### Exercise
Please copy, exactly as written, the span from the first line below to the line that contains "## Collaborative Filtering", including both, and skip the pictures.

### Data
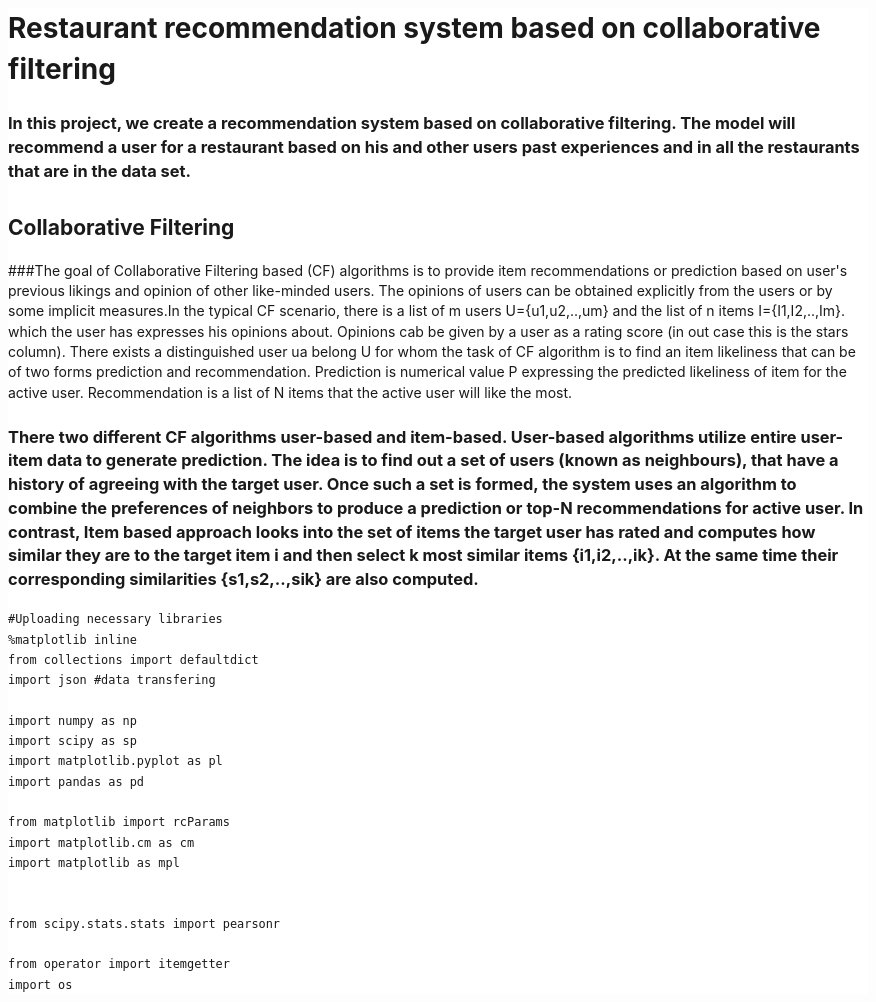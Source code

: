 
# Restaurant recommendation system based on collaborative filtering

### In this project, we create a recommendation system based on collaborative filtering. The model will recommend a user for a restaurant based on his and other users past experiences and in all the restaurants that are in the data set.
## Collaborative Filtering 
###The goal of  Collaborative Filtering based (CF) algorithms is to provide item recommendations or prediction based on user's previous likings and opinion of other like-minded users. The opinions of users can be obtained explicitly from the users or by some implicit measures.In the typical CF scenario, there is a list of m users U={u1,u2,..,um} and the list of n items I={I1,I2,..,Im}. which the user has expresses his opinions about. Opinions cab be given by a user as a rating score (in out case this is the stars column). There exists a distinguished user ua belong U for whom the task of CF algorithm is to find an item likeliness that can be of two forms prediction and recommendation. Prediction is numerical value P expressing the predicted likeliness of item for the active user. Recommendation is a list of N items that the active user will like the most. 
### There two different  CF algorithms user-based and item-based. User-based algorithms utilize entire user-item data to generate prediction. The idea is to find out a set of users (known as neighbours), that have a history of agreeing with the target user. Once such a set is formed, the system uses an algorithm to combine the preferences of neighbors to produce a prediction or top-N recommendations for active user. In contrast, Item based approach looks into the set of items the target user has rated and computes how similar they are to the target item i and then select k most similar items {i1,i2,..,ik}. At the same time their corresponding similarities {s1,s2,..,sik} are also computed. 



    #Uploading necessary libraries
    %matplotlib inline
    from collections import defaultdict 
    import json #data transfering 
    
    import numpy as np
    import scipy as sp
    import matplotlib.pyplot as pl
    import pandas as pd
    
    from matplotlib import rcParams
    import matplotlib.cm as cm
    import matplotlib as mpl
    
    
    from scipy.stats.stats import pearsonr
    
    from operator import itemgetter
    import os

### Answer to the exercise
Source code

: 
# Restaurant recommendation system based on collaborative filtering

### In this project, we create a recommendation system based on collaborative filtering. The model will recommend a user for a restaurant based on his and other users past experiences and in all the restaurants that are in the data set.
## Collaborative Filtering 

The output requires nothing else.